First thing to do is to run Rprof and see where the time is going;
here it is from my computer:
self.time self.pct total.time total.pct
tolower 4.42 39.46 4.42 39.46
sub 3.56 31.79 3.56 31.79
nchar 1.54 13.75 1.54 13.75
canonicalize.language 0.62 5.54 11.14 99.46
!= 0.52 4.64 0.52 4.64
== 0.26 2.32 0.26 2.32
& 0.22 1.96 0.22 1.96
gc 0.06 0.54 0.06 0.54
more than half the time is in 'tolower' and 'nchar', so it is
not all
'sub's problem.
This version runs a little faster since it does not need the 'tolower':
canonicalize.language <- function (s) {
# s <- tolower(s)
long <- nchar(s) == 5
s[long] <-
sub("^([[:alpha:]]{2})[-_][[:alpha:]]{2}$","\\1",s[long])
s[nchar(s) != 2 & s != "c"] <- "unknown"
s
}
On Fri, Sep 14, 2012 at 12:30 PM, Sam Steingold <sds at gnu.org>
wrote:> this function is supposed to canonicalize the language:
>
> --8<---------------cut here---------------start------------->8---
> canonicalize.language <- function (s) {
> s <- tolower(s)
> long <- nchar(s) == 5
> s[long] <-
sub("^([a-z]{2})[-_][a-z]{2}$","\\1",s[long])

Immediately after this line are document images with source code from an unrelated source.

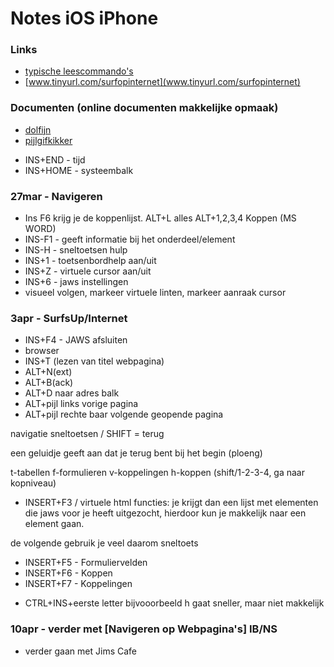 # Notes iOS iPhone

### Links
* [typische leescommando's](https://www.eduvip.nl/VSOdigitaal/webcourse/Reading_Commands.htm)
* [www.tinyurl.com/surfopinternet](www.tinyurl.com/surfopinternet)

### Documenten (online documenten makkelijke opmaak)

- [dolfijn](..\documents\dolfijn.md)
- [pijlgifkikker](..\doucments\pijlgifkikker.md)

* INS+END - tijd
* INS+HOME - systeembalk

### 27mar - Navigeren

* Ins F6 krijg je de koppenlijst. ALT+L alles ALT+1,2,3,4 Koppen (MS WORD)
* INS-F1 - geeft informatie bij het onderdeel/element
* INS-H - sneltoetsen hulp
* INS+1 - toetsenbordhelp aan/uit
* INS+Z - virtuele cursor aan/uit
* INS+6 - jaws instellingen
* visueel volgen, markeer virtuele linten, markeer aanraak cursor

### 3apr - SurfsUp/Internet 

* INS+F4 - JAWS afsluiten
* browser
* INS+T (lezen van titel webpagina)
* ALT+N(ext)
* ALT+B(ack)
* ALT+D naar adres balk
* ALT+pijl links vorige pagina
* ALT+pijl rechte baar volgende geopende pagina

navigatie sneltoetsen / SHIFT = terug

een geluidje geeft aan dat je terug bent bij het begin (ploeng)

t-tabellen
f-formulieren
v-koppelingen
h-koppen (shift/1-2-3-4, ga naar kopniveau)

* INSERT+F3 / virtuele html functies: je krijgt dan een lijst met elementen die jaws voor je heeft uitgezocht, hierdoor kun je makkelijk naar een element gaan.

de volgende gebruik je veel daarom sneltoets
* INSERT+F5 - Formuliervelden 
* INSERT+F6 - Koppen
* INSERT+F7 - Koppelingen

- CTRL+INS+eerste letter bijvooorbeeld h gaat sneller, maar niet makkelijk

### 10apr - verder met [Navigeren op Webpagina's] IB/NS

- verder gaan met Jims Cafe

> s[nchar(s) != 2 & s != "c"] <- "unknown"
> s
> }
>
canonicalize.language(c("aa","bb-cc","DD-abc","eee","ff_FF","C"))
> [1] "aa" "bb" "unknown"
"unknown" "ff" "c"
> --8<---------------cut here---------------end--------------->8---
>
> it does what I want it to do, but it takes 4.5 seconds on a vector of
> length 10,256,341 - I wonder if I might be doing something aufully stupid.
> I thought that sub() was slow, but my second attempt:
> --8<---------------cut here---------------start------------->8---
> canonicalize.language <- function (s) {
> s <- tolower(s)
> good <- nchar(s) == 5 & substr(s,3,3) %in%
c("_","-")
> s[good] <- substr(s[good],1,2)
> s[nchar(s) != 2 & s != "c"] <- "unknown"
> s
> }
> --8<---------------cut here---------------end--------------->8---
> was even slower (6.4 sec).
>
> My two concerns are:
>
> 1. avoid allocating many small objects which are never collected
> 2. run fast
>
> Which would be the best implementation?
>
> Thanks a lot for your insight!
>
> --
> Sam Steingold (http://sds.podval.org/) on Ubuntu 12.04 (precise) X
11.0.11103000
> http://www.childpsy.net/ http://think-israel.org
http://openvotingconsortium.org
> http://memri.org http://camera.org http://truepeace.org
> WHO ATE MY BREAKFAST PANTS?
>
> ______________________________________________
> R-help at r-project.org mailing list
> https://stat.ethz.ch/mailman/listinfo/r-help
> PLEASE do read the posting guide
http://www.R-project.org/posting-guide.html
> and provide commented, minimal, self-contained, reproducible code.
--
Jim Holtman
Data Munger Guru
What is the problem that you are trying to solve?
Tell me what you want to do, not how you want to do it.